A scheme whereby quantum information could be transferred between microwave qubits by sending photons down optical fibres would therefore be extremely valuable. The most direct approach is quantum transduction, in which, by the interaction with a third photon, a microwave photon is up-converted to an optical photon that can be sent along fibres.

Unfortunately, practical implementations of this process also introduce both loss and noise: “You send ten photons and maybe only one of them gets converted…and maybe your device adds some extra photons because it was hot or for some other reason,” says Fink’s PhD student Rishabh Sahu, who is joint first author on a paper describing this latest research. “Both of these bring the fidelity of transduction down.”

An alternative way to transfer quantum information is called quantum teleportation and was first demonstrated experimentally in 1997 by Anton Zeilinger’s group at the University of Innsbruck – for which Zeilinger shared the 2022 Nobel Prize for Physics. When a qubit interacts with one photon in an entangled pair, its own quantum state gets entangled with the second photon.

Entanglement swap

A quantum network could be produced under ambient conditions if this second photon could travel down a low-loss optical fibre to interact with an identically prepared transmission photon from a second network node through a so-called Bell state measurement. This would perform an “entanglement swap” between the remote superconducting qubits.

Entangled photon pairs are generated by a process called spontaneous parametric down-conversion, whereby one photon splits into a two. However, nobody had previously managed to generate an entangled pair of photons whose energy differed by a factor of more than 10,000. This difference encompasses a photon at an optical telecoms wavelength of about 1550 nm; and another at a microwave wavelength of about 3 cm.

Fink’s group pumped a lithium niobate optical resonator that was part of a microwave resonator with a high-power laser at telecom wavelengths. The vast majority of the laser light simply came back out of the resonator unchanged and was filtered out. However, approximately one photon per pulse split into two entangled photons – one microwave and the other at a wavelength just slightly longer than the pump photons.
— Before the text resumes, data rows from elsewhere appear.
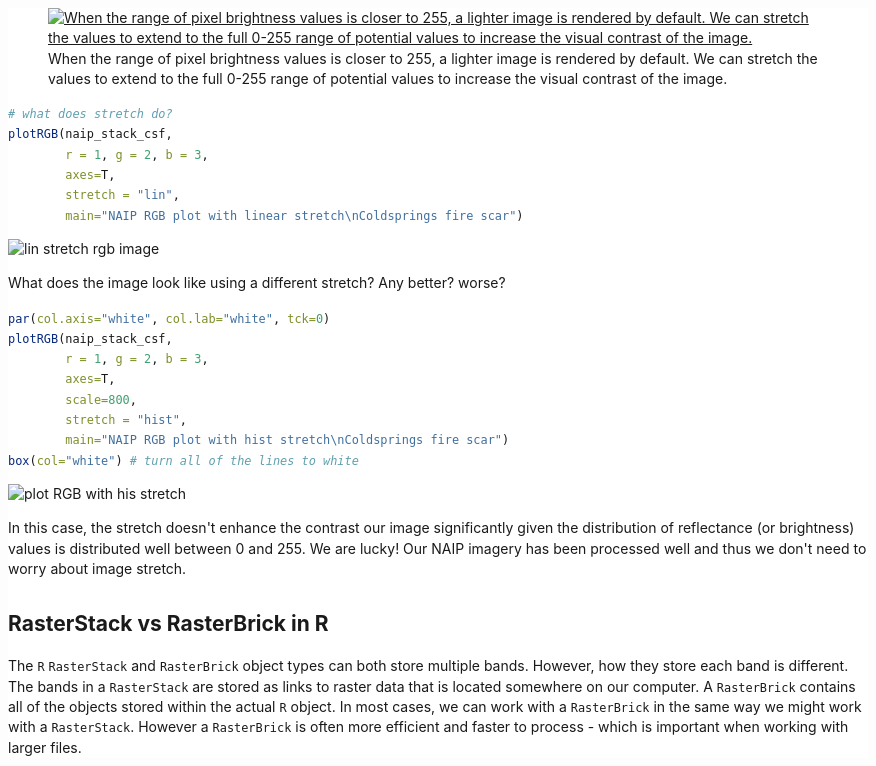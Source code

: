<figure>
    <a href="{{ site.url }}/images/course-materials/earth-analytics/week-6/imageStretch_light.jpg">
    <img src="{{ site.url }}/images/course-materials/earth-analytics/week-6/imageStretch_light.jpg" alt="When the range of pixel brightness values is closer to 255, a
    lighter image is rendered by default. We can stretch the values to extend to
    the full 0-255 range of potential values to increase the visual contrast of
    the image.">
    </a>
    <figcaption>When the range of pixel brightness values is closer to 255, a
    lighter image is rendered by default. We can stretch the values to extend to
    the full 0-255 range of potential values to increase the visual contrast of
    the image.
    </figcaption>
</figure>


```r
# what does stretch do?
plotRGB(naip_stack_csf,
        r = 1, g = 2, b = 3,
        axes=T,
        stretch = "lin",
        main="NAIP RGB plot with linear stretch\nColdsprings fire scar")
```

<img src="{{ site.url }}/images/rfigs/course-materials/earth-analytics/week-6/2017-02-22-spectral02-multi-band-landsat-data-R/image-stretch-1.png" title="lin stretch rgb image" alt="lin stretch rgb image" width="100%" />

What does the image look like using a different stretch? Any better? worse?


```r
par(col.axis="white", col.lab="white", tck=0)
plotRGB(naip_stack_csf,
        r = 1, g = 2, b = 3,
        axes=T,
        scale=800,
        stretch = "hist",
        main="NAIP RGB plot with hist stretch\nColdsprings fire scar")
box(col="white") # turn all of the lines to white
```

<img src="{{ site.url }}/images/rfigs/course-materials/earth-analytics/week-6/2017-02-22-spectral02-multi-band-landsat-data-R/plot-rgb-hist-stretch-1.png" title="plot RGB with his stretch" alt="plot RGB with his stretch" width="100%" />

In this case, the stretch doesn't enhance the contrast our image significantly
given the distribution of reflectance (or brightness) values is distributed well
between 0 and 255. We are lucky! Our NAIP imagery has been processed well and
thus we don't need to worry about image stretch.


## RasterStack vs RasterBrick in R

The `R` `RasterStack` and `RasterBrick` object types can both store multiple bands.
However, how they store each band is different. The bands in a `RasterStack` are
stored as links to raster data that is located somewhere on our computer. A
`RasterBrick` contains all of the objects stored within the actual `R` object.
In most cases, we can work with a `RasterBrick` in the same way we might work
with a `RasterStack`. However a `RasterBrick` is often more efficient and faster
to process - which is important when working with larger files.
“We verified this entanglement by measuring the covariances of the two electromagnetic field fluctuations. We found microwave-optical correlations that are stronger than classically allowed, which signifies that the two fields are in an entangled state.” says Liu Qiu, a postdoctoral researcher and joint first author on the paper describing the work. The researchers now hope to extend this entanglement to qubits and room temperature fibres, implement quantum teleportation and entangle qubits in separate dilution refrigerators.

Alexandre Blais of the Université de Sherbrooke in Canada collaborated on Wallraff’s Nature paper and he is impressed with Fink and colleague’s work, “Normally optics and microwaves don’t talk to each other. Optics is really high energy and tends to ruin the quantum coherence properties of your microwave circuits. Now [the researchers] have standing photons: if I want to transfer that information into another fridge I need to transfer that information into a flying photon in an optical fibre, and there will be loss there. And that photon then has to travel down that fibre, enter the second fridge and do some magic…We should not think that this makes everything easy now – it’s just the beginning, but that doesn’t take away from the quality of the experiment.”

The research is described in Science.